Elixir Petroleum's Ross calls the nomination incomprehensible and says that the film really belongs in the comedy category. Energy in Depth, an industry association, even warned against awarding the Oscar to a film filled with such "mistakes, inconsistencies and lies."
'We Have to Answer Questions'
It's up to the industry to take the initiative and explain the technology, says Bruno Courme, managing director of Gas Shales Europe, a subsidiary of French energy conglomerate Total. "We have to answer questions," he says. And there are many of them.
One is about the ingredients of the fracking fluid that's injected into the rock. Even more important: How contaminated is the sludge that shoots back up to the surface? And how is it properly disposed of? The wastewater contains large amounts of salt, and it often contains benzene, xylene and toluene, all highly toxic substances that could contaminate groundwater.
The gas industry's engineers insist that contact with groundwater is highly unlikely, because the layers of rock containing the gas are so much deeper. But they do admit to other potential weak points, for instance, when the steel pipes in the borehole are not properly cemented together. The US environmental authorities have documented a number of such accidents, in which wastewater has harmed the environment.
Not everything is going swimmingly in the German gas production industry, either. In Söhlingen, where Exxon is producing natural gas, wastewater containing toxic chemicals was leaked from the site about three years ago. Citizens' initiatives have since demanded that the authorities tighten their inspection regimens. Many regulations of Germany's outdated mining law are not relevant to the new technologies.
Green Party members of the German parliament, the Bundestag, want to change this. "Citizens need to be more involved," says Oliver Krischer, the party's energy policy expert. The North Rhine-Westphalia state government is also pushing for a revision of the law and plans to launch an initiative in the Bundesrat, the upper legislative chamber that represents Germany's states.
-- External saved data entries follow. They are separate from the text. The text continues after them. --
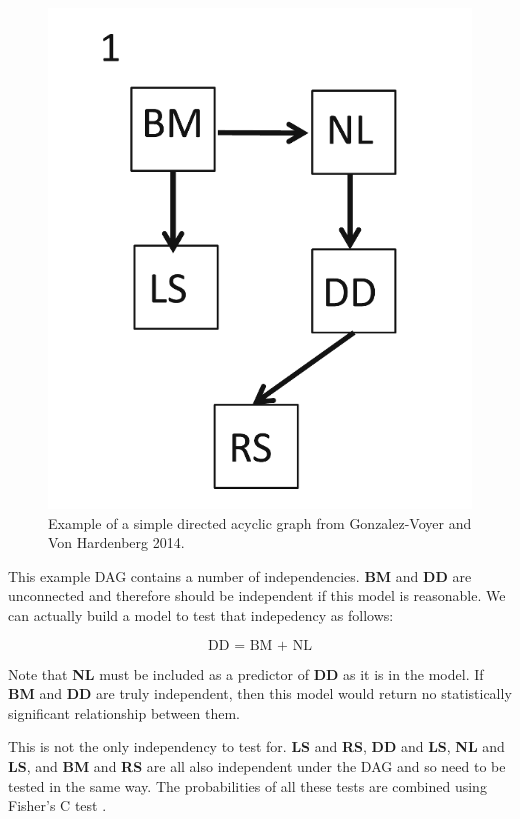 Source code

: \documentclass[
]{book}
\begin{document}
\begin{figure}[H]

{\centering \includegraphics[width=7.94in]{Images/DAG1} 

}

\caption{Example of a simple directed acyclic graph from Gonzalez-Voyer and Von Hardenberg 2014.}\label{fig:unnamed-chunk-299}
\end{figure}

This example DAG contains a number of independencies. \textbf{BM} and \textbf{DD} are unconnected and therefore should be independent if this model is reasonable. We can actually build a model to test that indepedency as follows:

\[ \text{DD = BM + NL}\]

Note that \textbf{NL} must be included as a predictor of \textbf{DD} as it is in the model. If \textbf{BM} and \textbf{DD} are truly independent, then this model would return no statistically significant relationship between them.

This is not the only independency to test for. \textbf{LS} and \textbf{RS}, \textbf{DD} and \textbf{LS}, \textbf{NL} and \textbf{LS}, and \textbf{BM} and \textbf{RS} are all also independent under the DAG and so need to be tested in the same way. The probabilities of all these tests are combined using Fisher's C test \citep{Shipley16}.
\end{document}
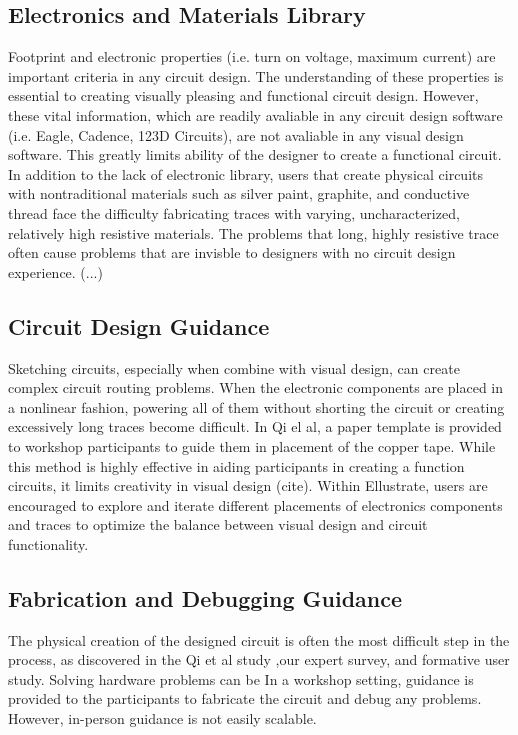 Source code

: \documentclass{sigchi}
\begin{document}
\subsection{Electronics and Materials Library}
Footprint and electronic properties (i.e. turn on voltage, maximum current) are important criteria in any circuit design. The understanding of these properties is essential to creating visually pleasing and functional circuit design. However, these vital information, which are readily avaliable in any circuit design software (i.e. Eagle, Cadence, 123D Circuits), are not avaliable in any visual design software. This greatly limits ability of the designer to create a functional circuit. In addition to the lack of electronic library, users that create physical circuits with nontraditional materials such as silver paint, graphite, and conductive thread face the difficulty fabricating traces with varying, uncharacterized, relatively high resistive materials. The problems that long, highly resistive trace often cause problems that are invisble to designers with no circuit design experience. (...) 

\subsection{Circuit Design Guidance}
Sketching circuits, especially when combine with visual design, can create complex circuit routing problems. When the electronic components are placed in a nonlinear fashion, powering all of them without shorting the circuit or creating excessively long traces become difficult. In Qi el al, a paper template is provided to workshop participants to guide them in placement of the copper tape. While this method is highly effective in aiding participants in creating a function circuits, it limits creativity in visual design (cite).  Within Ellustrate, users are encouraged to explore and iterate different placements of electronics components and traces to optimize the balance between visual design and circuit functionality. 
\subsection{Fabrication and Debugging Guidance}
The physical creation of the designed circuit is often the most difficult step in the process, as discovered in the Qi et al study ,our expert survey, and formative user study. Solving hardware problems can be In a workshop setting, guidance is provided to the participants to fabricate the circuit and debug any problems. However, in-person guidance is not easily scalable. 
\end{document}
One way or another, it will take years before the data from the exploratory drilling have been analyzed and producers have decided whether the German sites are worth exploiting. Only one thing is clear, namely that gas's share of the energy mix worldwide will keep on growing and the fuel will become more important, which will also have consequences for the gas supply in Germany. "Precisely this circumstance opens up new possibilities," says RWE executive board member Leonhard Birnbaum.
In all likelihood, gas-fired power plants will become increasingly common, replacing old coal plants. They would be the ideal supplement to a fluctuating flow of energy from renewable sources. Gas also offers new prospects as a fuel. Logistics companies in the United States are already thinking about converting their fleets to natural gas. The old postulate that natural gas is too valuable to burn is no longer true.
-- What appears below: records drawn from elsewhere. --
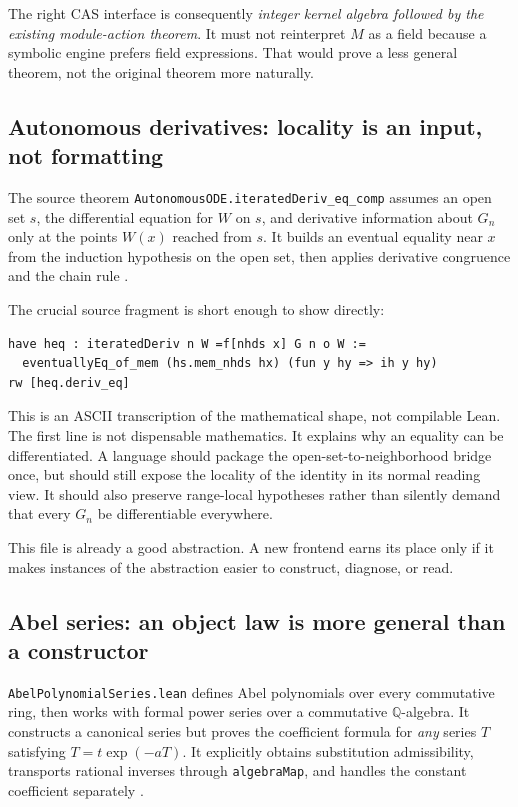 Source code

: \documentclass[11pt,letterpaper]{article}
\newcommand{\code}[1]{\nolinkurl{#1}}
\newcommand{\Q}{\mathbb Q}
\numberwithin{equation}{section}
\begin{document}
The right CAS interface is consequently \emph{integer kernel algebra followed
by the existing module-action theorem}. It must not reinterpret $M$ as a field
because a symbolic engine prefers field expressions. That would prove a less
general theorem, not the original theorem more naturally.

\subsection{Autonomous derivatives: locality is an input, not formatting}
The source theorem \code{AutonomousODE.iteratedDeriv_eq_comp} assumes an open set
$s$, the differential equation for $W$ on $s$, and derivative information about
$G_n$ only at the points $W(x)$ reached from $s$. It builds an eventual equality
near $x$ from the induction hypothesis on the open set, then applies derivative
congruence and the chain rule \cite{p-ode}.

The crucial source fragment is short enough to show directly:
\par\noindent\begin{minipage}{\linewidth}
\begin{lstlisting}
have heq : iteratedDeriv n W =f[nhds x] G n o W :=
  eventuallyEq_of_mem (hs.mem_nhds hx) (fun y hy => ih y hy)
rw [heq.deriv_eq]
\end{lstlisting}
\end{minipage}\par

This is an ASCII transcription of the mathematical shape, not compilable Lean.
The first line is not dispensable mathematics. It explains why an equality can
be differentiated. A language should package the open-set-to-neighborhood bridge
once, but should still expose the locality of the identity in its normal reading
view. It should also preserve range-local hypotheses rather than silently demand
that every $G_n$ be differentiable everywhere.

This file is already a good abstraction. A new frontend earns its place only if
it makes instances of the abstraction easier to construct, diagnose, or read.

\subsection{Abel series: an object law is more general than a constructor}
\code{AbelPolynomialSeries.lean} defines Abel polynomials over every commutative
ring, then works with formal power series over a commutative $\Q$-algebra. It
constructs a canonical series but proves the coefficient formula for
\emph{any} series $T$ satisfying $T=t\exp(-aT)$. It explicitly obtains substitution
admissibility, transports rational inverses through \code{algebraMap}, and handles
the constant coefficient separately \cite{p-abel}.
\end{document}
"A lot of things that didn't make much sense a few years ago" says Ruhrgas CEO Schäfer, now have to be "reevaluated." Apparently, this also holds true for the national energy plan the German government unveiled last fall. Natural gas plays only a secondary role in the document, because the experts had based their assumptions on higher prices and smaller reserves.
In the end, issues of geology are probably not as likely to hold up the gas revolution. The biggest obstacle, says London antitrust expert Alan Riley, lies in the question of whether society will accept unconventional drilling for natural gas --- and, of course, whether the gas price will decouple itself from the oil price in the long term.
Ruhrgas CEO Schäfer, at any rate, is convinced that the trend "is unstoppable, especially given the current price developments in the oil markets."